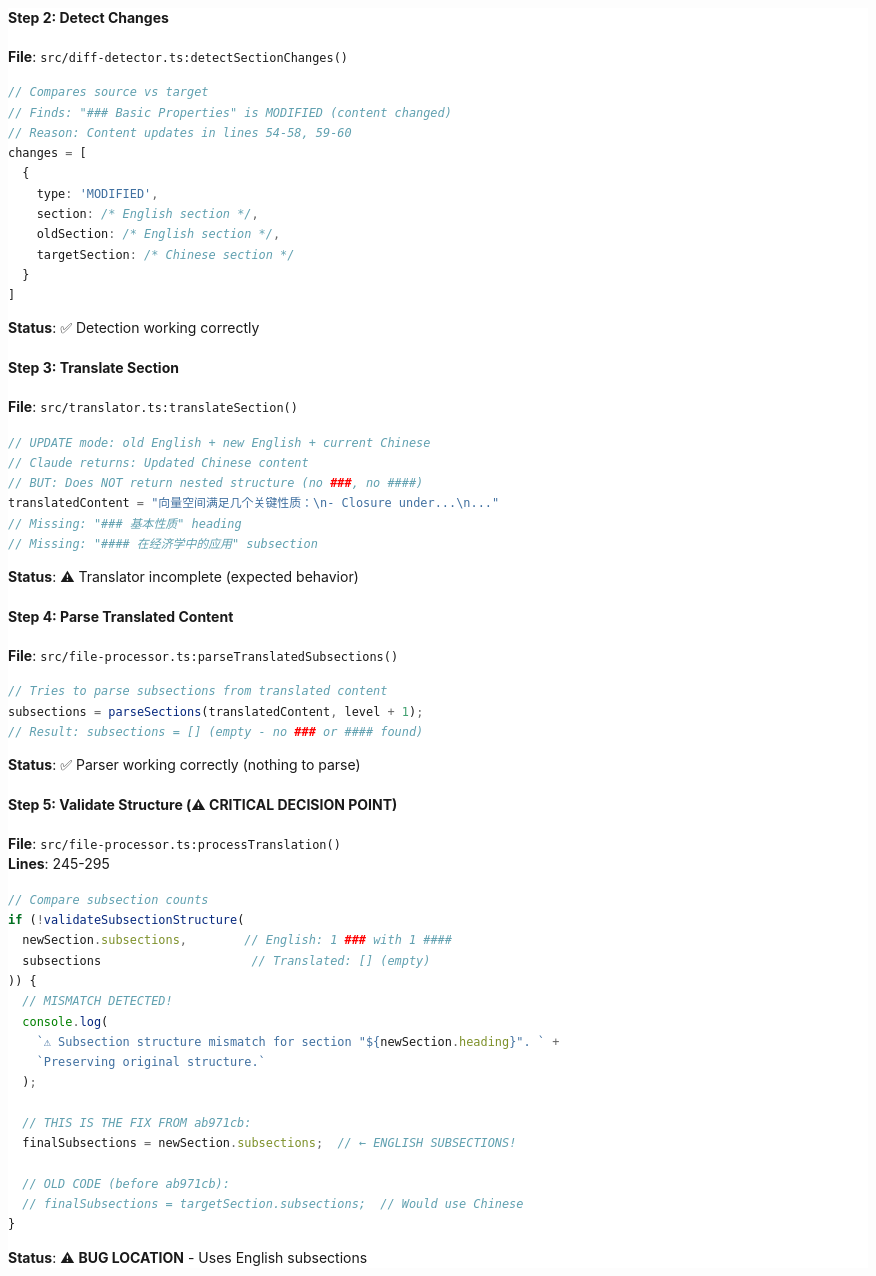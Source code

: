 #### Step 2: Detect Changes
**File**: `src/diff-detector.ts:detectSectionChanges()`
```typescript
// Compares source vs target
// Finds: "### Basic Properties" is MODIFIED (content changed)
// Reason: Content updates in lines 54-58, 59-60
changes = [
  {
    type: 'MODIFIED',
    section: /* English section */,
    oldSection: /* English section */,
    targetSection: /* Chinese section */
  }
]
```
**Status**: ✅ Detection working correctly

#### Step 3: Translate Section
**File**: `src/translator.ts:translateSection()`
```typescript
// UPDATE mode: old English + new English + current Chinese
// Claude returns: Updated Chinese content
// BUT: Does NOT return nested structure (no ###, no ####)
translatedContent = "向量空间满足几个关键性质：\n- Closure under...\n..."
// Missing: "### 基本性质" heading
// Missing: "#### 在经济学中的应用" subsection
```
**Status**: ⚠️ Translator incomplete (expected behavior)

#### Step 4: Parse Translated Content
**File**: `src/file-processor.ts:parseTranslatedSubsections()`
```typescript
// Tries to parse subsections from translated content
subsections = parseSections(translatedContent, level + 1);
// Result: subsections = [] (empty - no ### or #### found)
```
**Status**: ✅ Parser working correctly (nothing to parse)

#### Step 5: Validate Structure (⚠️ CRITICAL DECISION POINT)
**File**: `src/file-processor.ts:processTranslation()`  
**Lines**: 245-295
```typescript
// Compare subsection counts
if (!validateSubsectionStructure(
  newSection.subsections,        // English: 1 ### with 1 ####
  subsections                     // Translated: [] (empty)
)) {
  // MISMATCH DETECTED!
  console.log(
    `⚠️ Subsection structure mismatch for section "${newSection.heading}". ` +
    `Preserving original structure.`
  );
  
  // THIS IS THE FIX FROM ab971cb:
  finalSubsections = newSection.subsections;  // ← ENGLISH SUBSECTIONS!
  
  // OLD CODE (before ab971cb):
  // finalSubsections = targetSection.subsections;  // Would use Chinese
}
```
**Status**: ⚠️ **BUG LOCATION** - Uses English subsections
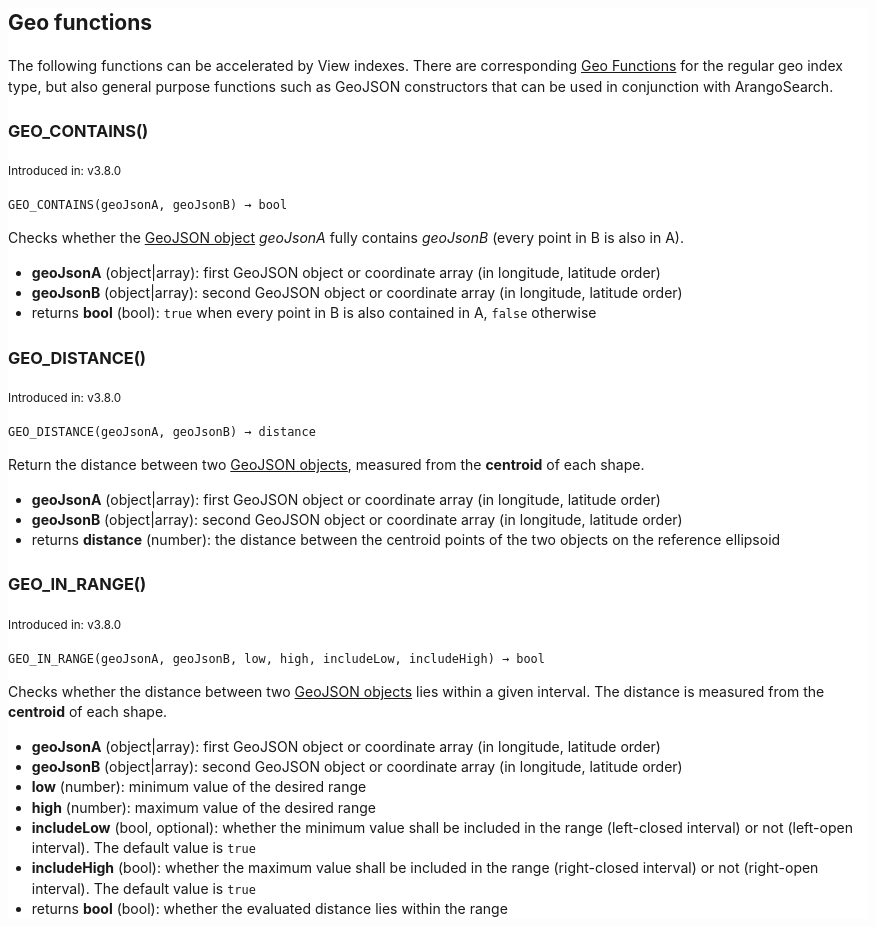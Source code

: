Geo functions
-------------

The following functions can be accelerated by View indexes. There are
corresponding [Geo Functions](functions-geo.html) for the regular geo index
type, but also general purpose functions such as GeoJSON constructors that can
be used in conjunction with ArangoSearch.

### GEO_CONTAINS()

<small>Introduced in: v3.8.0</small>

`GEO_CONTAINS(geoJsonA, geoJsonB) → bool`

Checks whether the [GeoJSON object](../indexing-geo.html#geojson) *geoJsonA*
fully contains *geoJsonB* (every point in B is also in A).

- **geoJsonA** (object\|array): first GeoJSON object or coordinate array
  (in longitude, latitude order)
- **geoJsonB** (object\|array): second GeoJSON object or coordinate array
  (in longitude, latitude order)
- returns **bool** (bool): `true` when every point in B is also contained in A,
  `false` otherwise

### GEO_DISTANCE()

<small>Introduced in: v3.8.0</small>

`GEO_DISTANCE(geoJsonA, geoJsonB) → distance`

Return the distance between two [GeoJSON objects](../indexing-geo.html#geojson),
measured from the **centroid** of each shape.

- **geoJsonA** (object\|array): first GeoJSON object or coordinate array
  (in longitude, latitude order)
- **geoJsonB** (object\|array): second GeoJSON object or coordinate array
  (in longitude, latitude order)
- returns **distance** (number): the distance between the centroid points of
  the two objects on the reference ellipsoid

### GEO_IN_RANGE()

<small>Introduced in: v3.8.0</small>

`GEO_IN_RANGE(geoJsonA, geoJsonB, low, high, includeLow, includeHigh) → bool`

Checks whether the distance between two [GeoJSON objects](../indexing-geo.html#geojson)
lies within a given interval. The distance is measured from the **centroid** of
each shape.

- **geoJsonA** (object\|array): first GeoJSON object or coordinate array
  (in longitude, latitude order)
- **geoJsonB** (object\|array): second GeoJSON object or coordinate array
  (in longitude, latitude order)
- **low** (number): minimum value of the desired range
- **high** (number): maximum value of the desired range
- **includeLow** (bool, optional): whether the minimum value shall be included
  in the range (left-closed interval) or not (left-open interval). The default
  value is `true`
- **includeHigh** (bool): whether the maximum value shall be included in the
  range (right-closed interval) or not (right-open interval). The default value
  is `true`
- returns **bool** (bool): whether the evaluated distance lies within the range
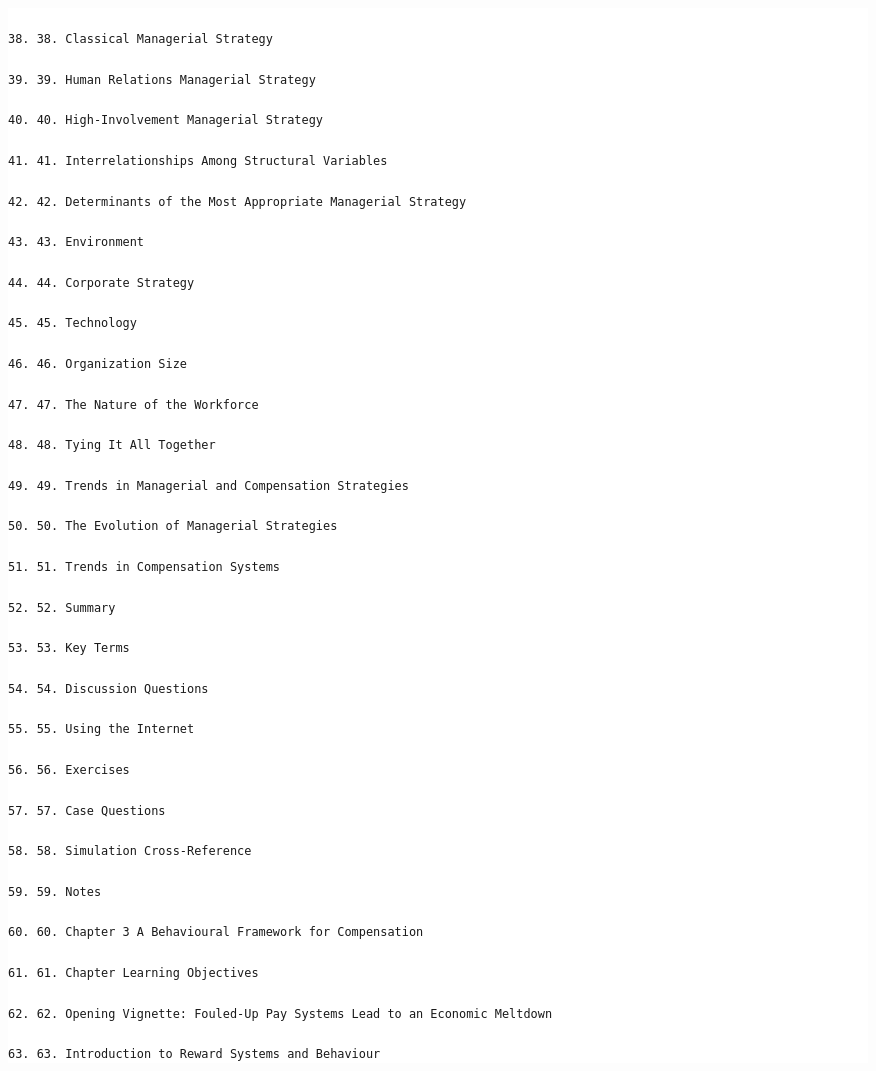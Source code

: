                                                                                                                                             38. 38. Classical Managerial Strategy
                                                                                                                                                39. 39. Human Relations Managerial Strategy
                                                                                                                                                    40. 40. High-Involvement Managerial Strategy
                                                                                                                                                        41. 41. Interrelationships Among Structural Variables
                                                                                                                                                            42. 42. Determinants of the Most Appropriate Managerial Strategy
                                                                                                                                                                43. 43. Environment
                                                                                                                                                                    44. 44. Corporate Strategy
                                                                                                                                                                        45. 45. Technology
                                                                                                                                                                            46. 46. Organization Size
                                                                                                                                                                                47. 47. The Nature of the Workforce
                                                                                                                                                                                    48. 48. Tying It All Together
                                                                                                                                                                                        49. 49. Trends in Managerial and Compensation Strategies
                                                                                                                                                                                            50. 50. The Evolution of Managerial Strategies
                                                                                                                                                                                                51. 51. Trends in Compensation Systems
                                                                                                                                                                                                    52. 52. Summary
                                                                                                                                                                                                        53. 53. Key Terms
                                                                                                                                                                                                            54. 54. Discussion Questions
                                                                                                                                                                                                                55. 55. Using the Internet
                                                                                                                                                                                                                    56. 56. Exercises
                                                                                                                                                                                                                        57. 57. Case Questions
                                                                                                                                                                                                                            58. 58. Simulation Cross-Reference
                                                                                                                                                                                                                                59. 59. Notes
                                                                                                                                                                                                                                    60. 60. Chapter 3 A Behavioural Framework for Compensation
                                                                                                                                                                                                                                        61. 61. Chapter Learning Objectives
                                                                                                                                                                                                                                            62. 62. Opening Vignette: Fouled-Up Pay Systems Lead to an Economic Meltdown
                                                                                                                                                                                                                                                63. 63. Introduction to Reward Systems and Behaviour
· · ·
- **TASK DETAILS**
Lines in the data that include the word "correctly" should all be copied.

- **SOLUTION BELOW**
**Status**: ✅ Detection working correctly
**Status**: ✅ Parser working correctly (nothing to parse)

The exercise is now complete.